WORK ITEM: Repeat exactly the lines of the entries below from the one with "Move costructor." through the one with "Since the subgroup", both ends included, and nothing else.

RECORDS PROVIDED:
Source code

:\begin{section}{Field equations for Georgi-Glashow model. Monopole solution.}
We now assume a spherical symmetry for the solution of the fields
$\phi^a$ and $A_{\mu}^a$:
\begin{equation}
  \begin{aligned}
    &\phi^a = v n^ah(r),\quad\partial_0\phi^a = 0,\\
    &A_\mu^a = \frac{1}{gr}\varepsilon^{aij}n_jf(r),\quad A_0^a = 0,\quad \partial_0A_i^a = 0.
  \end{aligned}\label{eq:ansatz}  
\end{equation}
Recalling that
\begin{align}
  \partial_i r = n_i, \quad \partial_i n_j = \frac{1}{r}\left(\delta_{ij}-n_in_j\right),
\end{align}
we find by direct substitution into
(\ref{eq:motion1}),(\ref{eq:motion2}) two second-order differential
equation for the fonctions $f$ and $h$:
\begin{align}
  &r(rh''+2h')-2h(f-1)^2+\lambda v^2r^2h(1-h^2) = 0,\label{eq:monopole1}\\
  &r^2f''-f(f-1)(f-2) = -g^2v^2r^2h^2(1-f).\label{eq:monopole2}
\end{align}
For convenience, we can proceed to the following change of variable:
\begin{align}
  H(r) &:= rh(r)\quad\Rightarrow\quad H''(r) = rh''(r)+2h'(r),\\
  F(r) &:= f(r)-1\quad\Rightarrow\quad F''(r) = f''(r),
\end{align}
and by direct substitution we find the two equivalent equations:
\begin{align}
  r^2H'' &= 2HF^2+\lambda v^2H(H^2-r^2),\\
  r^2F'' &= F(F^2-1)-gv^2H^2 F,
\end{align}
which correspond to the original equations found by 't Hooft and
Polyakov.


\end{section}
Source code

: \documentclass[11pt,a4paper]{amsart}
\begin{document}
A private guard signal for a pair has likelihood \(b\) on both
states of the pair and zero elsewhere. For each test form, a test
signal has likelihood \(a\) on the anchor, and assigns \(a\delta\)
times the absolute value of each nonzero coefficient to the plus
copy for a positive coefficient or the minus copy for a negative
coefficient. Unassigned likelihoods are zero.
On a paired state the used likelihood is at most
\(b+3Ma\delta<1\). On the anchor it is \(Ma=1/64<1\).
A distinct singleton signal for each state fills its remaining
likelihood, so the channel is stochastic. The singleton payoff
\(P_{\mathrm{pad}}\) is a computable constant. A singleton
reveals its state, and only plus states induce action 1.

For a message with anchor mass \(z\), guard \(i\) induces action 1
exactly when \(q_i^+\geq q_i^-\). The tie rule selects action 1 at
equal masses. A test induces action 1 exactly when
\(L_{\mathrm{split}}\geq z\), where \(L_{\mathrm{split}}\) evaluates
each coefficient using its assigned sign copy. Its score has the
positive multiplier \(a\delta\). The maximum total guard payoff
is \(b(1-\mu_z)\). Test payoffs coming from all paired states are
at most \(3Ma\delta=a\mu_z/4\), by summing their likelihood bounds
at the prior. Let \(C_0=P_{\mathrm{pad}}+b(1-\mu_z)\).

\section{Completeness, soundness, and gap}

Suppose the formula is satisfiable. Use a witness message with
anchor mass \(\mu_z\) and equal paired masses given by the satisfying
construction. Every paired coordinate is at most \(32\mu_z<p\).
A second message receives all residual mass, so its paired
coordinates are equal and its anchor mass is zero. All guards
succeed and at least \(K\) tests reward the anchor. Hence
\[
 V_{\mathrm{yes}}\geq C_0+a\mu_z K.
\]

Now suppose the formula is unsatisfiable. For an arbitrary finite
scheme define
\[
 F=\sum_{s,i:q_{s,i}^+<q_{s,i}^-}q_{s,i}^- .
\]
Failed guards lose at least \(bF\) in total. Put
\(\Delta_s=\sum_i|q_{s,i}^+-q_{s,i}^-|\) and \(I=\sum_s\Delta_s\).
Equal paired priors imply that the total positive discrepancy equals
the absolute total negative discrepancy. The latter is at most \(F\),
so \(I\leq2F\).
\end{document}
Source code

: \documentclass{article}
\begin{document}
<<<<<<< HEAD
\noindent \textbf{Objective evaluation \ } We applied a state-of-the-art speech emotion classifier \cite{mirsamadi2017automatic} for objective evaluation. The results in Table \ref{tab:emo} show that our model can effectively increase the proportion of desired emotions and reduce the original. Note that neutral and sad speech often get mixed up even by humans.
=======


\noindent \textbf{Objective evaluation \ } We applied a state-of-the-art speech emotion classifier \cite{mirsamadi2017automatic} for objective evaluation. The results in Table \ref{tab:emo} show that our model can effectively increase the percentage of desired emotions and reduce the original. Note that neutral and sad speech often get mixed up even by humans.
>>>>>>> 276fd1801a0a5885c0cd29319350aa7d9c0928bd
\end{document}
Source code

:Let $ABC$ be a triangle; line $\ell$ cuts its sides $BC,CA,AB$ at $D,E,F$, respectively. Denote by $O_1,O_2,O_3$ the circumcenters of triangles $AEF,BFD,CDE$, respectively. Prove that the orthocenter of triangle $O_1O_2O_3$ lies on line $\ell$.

--

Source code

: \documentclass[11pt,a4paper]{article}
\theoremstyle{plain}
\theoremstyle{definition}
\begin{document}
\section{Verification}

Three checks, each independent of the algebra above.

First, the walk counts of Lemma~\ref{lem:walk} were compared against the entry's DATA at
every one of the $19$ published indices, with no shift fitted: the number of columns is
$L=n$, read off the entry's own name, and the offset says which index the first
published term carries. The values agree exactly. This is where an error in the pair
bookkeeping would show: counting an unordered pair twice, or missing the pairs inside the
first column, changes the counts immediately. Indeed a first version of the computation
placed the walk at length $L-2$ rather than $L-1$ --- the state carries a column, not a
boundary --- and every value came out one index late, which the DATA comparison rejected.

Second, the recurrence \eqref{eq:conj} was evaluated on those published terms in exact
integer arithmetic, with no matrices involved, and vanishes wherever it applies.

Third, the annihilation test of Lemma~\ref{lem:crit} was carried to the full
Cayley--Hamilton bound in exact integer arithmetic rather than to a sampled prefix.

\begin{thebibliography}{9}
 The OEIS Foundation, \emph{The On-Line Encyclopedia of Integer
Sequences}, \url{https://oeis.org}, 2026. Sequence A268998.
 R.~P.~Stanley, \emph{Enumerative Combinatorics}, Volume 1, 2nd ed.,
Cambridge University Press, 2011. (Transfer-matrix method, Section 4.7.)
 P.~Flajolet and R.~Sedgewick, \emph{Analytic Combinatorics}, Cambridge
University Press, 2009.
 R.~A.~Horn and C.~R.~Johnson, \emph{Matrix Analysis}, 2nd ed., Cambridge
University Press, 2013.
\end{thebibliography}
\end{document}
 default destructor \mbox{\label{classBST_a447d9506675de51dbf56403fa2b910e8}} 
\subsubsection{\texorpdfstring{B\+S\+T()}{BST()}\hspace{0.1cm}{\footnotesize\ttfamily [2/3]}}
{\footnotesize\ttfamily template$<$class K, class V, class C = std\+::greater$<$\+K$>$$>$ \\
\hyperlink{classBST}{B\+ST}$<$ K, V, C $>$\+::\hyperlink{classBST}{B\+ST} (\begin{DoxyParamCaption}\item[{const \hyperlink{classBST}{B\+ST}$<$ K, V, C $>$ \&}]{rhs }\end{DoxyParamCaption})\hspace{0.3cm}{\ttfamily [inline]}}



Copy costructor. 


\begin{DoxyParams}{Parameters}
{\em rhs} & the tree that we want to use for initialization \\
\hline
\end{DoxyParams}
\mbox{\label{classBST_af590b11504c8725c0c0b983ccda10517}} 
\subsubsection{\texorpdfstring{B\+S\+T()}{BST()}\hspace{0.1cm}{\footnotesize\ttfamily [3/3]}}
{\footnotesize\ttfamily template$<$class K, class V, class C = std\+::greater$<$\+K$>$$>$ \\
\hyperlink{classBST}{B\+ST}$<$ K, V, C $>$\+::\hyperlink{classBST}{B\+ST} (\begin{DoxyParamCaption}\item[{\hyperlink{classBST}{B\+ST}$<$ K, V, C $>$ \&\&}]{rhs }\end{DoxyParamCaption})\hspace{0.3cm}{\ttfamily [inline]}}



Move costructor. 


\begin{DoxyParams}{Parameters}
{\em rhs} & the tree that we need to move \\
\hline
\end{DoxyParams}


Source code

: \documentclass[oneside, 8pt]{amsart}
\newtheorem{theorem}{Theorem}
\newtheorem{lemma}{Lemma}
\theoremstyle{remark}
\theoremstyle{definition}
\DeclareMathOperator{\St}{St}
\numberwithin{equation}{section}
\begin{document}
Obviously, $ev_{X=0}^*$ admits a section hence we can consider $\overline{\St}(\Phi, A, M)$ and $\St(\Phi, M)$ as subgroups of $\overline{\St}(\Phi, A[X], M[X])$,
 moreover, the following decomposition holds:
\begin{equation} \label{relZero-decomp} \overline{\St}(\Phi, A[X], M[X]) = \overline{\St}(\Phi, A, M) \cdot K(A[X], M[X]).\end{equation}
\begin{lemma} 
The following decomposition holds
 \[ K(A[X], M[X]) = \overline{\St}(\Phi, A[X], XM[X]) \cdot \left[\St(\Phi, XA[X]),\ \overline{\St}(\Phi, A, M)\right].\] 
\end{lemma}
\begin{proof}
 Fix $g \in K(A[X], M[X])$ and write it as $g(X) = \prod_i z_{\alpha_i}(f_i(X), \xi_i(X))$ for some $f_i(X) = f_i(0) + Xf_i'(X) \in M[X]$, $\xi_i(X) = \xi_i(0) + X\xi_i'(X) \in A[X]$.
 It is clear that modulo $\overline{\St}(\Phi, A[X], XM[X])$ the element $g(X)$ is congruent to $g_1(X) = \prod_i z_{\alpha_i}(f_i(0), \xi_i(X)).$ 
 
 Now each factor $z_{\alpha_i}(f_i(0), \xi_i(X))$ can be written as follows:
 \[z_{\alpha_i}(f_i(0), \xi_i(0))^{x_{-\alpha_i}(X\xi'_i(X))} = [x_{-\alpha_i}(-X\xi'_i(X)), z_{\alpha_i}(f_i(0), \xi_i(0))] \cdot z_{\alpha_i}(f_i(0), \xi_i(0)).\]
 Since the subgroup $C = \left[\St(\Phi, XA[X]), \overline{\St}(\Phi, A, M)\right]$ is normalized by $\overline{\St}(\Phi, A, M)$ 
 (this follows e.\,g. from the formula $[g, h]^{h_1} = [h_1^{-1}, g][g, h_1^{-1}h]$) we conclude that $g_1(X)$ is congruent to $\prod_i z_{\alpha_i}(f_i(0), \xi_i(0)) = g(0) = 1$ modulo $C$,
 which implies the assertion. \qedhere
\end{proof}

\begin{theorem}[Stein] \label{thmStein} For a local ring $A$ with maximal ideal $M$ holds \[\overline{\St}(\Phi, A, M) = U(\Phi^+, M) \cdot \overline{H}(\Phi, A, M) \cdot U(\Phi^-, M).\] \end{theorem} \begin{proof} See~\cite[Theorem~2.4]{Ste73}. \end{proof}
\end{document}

==

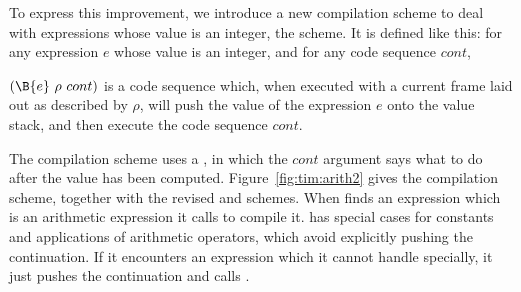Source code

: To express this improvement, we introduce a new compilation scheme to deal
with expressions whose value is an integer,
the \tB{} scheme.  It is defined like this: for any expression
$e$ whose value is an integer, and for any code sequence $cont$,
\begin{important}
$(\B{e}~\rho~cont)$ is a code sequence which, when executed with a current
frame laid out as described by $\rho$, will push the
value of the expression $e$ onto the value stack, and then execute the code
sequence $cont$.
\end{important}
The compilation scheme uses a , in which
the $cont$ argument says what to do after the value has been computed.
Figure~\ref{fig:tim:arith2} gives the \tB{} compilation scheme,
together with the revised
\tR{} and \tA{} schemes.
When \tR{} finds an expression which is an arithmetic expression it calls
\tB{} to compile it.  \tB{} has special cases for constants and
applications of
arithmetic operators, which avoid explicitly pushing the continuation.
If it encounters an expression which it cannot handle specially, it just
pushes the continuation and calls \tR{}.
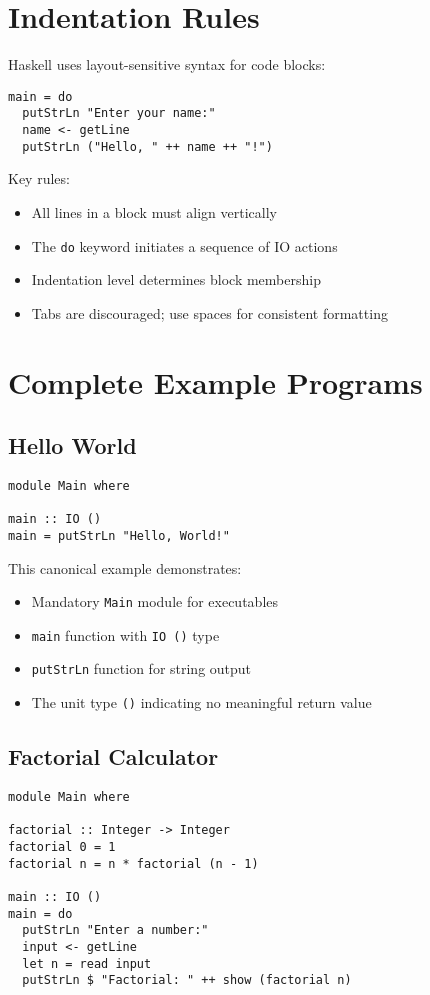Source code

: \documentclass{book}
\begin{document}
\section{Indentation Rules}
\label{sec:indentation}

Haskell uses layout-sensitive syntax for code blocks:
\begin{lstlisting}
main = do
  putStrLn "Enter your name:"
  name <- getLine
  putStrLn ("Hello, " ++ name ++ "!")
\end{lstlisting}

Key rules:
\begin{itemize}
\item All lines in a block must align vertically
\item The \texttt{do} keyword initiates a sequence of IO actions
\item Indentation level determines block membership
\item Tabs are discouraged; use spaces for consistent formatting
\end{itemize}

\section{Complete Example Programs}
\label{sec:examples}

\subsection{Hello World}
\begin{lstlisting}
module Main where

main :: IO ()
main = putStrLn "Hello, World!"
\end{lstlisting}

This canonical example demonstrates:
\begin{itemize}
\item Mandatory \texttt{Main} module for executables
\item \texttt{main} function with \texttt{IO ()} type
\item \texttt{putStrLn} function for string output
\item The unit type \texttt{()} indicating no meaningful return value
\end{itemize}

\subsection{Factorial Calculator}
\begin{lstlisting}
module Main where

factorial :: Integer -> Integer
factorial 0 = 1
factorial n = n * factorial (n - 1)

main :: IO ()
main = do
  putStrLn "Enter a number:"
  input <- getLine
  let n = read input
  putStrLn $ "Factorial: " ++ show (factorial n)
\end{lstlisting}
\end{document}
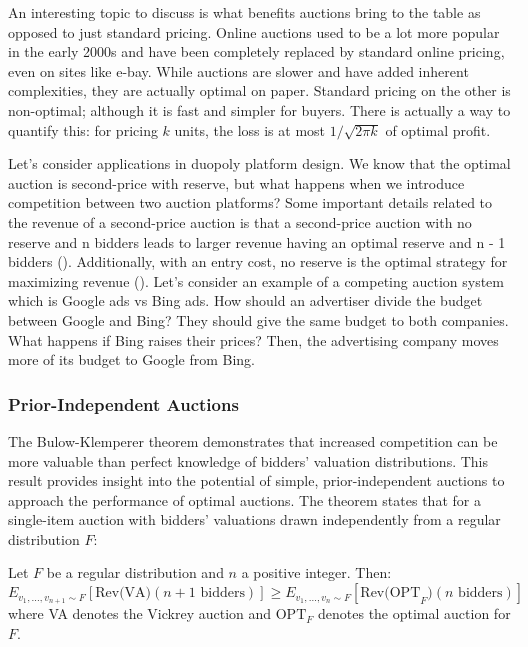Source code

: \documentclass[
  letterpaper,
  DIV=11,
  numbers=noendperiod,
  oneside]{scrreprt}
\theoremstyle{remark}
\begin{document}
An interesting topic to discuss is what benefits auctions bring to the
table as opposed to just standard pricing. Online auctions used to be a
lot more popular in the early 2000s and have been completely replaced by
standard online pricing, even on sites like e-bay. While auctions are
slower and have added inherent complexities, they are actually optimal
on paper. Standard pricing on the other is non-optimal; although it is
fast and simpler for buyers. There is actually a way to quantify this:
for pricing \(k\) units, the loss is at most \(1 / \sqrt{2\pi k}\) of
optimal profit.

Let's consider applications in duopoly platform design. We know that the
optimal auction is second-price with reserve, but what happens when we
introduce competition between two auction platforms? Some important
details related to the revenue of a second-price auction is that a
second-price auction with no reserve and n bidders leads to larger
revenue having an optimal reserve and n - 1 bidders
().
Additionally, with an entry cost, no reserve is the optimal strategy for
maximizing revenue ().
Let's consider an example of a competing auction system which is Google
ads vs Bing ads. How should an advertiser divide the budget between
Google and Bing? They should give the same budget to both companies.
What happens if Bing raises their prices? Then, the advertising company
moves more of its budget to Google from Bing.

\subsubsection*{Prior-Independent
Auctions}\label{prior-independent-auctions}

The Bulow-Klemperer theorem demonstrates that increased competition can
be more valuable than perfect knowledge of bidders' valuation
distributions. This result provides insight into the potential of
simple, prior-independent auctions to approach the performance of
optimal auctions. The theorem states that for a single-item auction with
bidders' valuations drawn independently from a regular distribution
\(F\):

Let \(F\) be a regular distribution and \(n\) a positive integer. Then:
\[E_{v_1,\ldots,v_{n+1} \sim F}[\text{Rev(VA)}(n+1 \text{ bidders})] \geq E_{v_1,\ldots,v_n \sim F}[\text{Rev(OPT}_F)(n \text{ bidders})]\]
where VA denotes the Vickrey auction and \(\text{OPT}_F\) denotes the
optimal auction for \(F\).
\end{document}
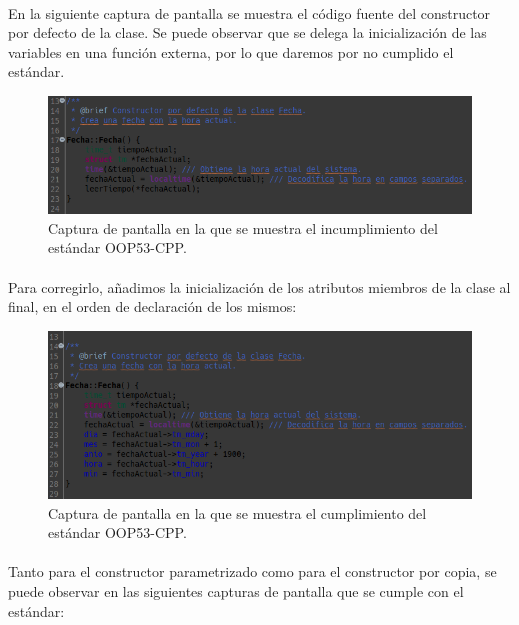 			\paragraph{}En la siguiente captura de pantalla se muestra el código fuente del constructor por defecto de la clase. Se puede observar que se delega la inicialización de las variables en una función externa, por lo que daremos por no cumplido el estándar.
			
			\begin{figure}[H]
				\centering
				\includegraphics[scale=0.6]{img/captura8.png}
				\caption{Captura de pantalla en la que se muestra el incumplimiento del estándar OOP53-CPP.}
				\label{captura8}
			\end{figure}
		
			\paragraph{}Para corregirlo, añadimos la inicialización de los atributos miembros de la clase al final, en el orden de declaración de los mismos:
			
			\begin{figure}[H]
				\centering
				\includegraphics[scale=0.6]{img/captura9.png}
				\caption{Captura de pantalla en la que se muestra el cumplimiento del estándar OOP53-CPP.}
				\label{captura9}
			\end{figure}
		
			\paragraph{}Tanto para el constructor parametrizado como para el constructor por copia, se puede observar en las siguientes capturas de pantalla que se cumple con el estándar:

SOLUTION TO THIS PROBLEM:
Move costructor. 


\begin{DoxyParams}{Parameters}
{\em rhs} & the tree that we need to move \\
\hline
\end{DoxyParams}


Source code

: \documentclass[oneside, 8pt]{amsart}
\newtheorem{theorem}{Theorem}
\newtheorem{lemma}{Lemma}
\theoremstyle{remark}
\theoremstyle{definition}
\DeclareMathOperator{\St}{St}
\numberwithin{equation}{section}
\begin{document}
Obviously, $ev_{X=0}^*$ admits a section hence we can consider $\overline{\St}(\Phi, A, M)$ and $\St(\Phi, M)$ as subgroups of $\overline{\St}(\Phi, A[X], M[X])$,
 moreover, the following decomposition holds:
\begin{equation} \label{relZero-decomp} \overline{\St}(\Phi, A[X], M[X]) = \overline{\St}(\Phi, A, M) \cdot K(A[X], M[X]).\end{equation}
\begin{lemma} 
The following decomposition holds
 \[ K(A[X], M[X]) = \overline{\St}(\Phi, A[X], XM[X]) \cdot \left[\St(\Phi, XA[X]),\ \overline{\St}(\Phi, A, M)\right].\] 
\end{lemma}
\begin{proof}
 Fix $g \in K(A[X], M[X])$ and write it as $g(X) = \prod_i z_{\alpha_i}(f_i(X), \xi_i(X))$ for some $f_i(X) = f_i(0) + Xf_i'(X) \in M[X]$, $\xi_i(X) = \xi_i(0) + X\xi_i'(X) \in A[X]$.
 It is clear that modulo $\overline{\St}(\Phi, A[X], XM[X])$ the element $g(X)$ is congruent to $g_1(X) = \prod_i z_{\alpha_i}(f_i(0), \xi_i(X)).$ 
 
 Now each factor $z_{\alpha_i}(f_i(0), \xi_i(X))$ can be written as follows:
 \[z_{\alpha_i}(f_i(0), \xi_i(0))^{x_{-\alpha_i}(X\xi'_i(X))} = [x_{-\alpha_i}(-X\xi'_i(X)), z_{\alpha_i}(f_i(0), \xi_i(0))] \cdot z_{\alpha_i}(f_i(0), \xi_i(0)).\]
 Since the subgroup $C = \left[\St(\Phi, XA[X]), \overline{\St}(\Phi, A, M)\right]$ is normalized by $\overline{\St}(\Phi, A, M)$ 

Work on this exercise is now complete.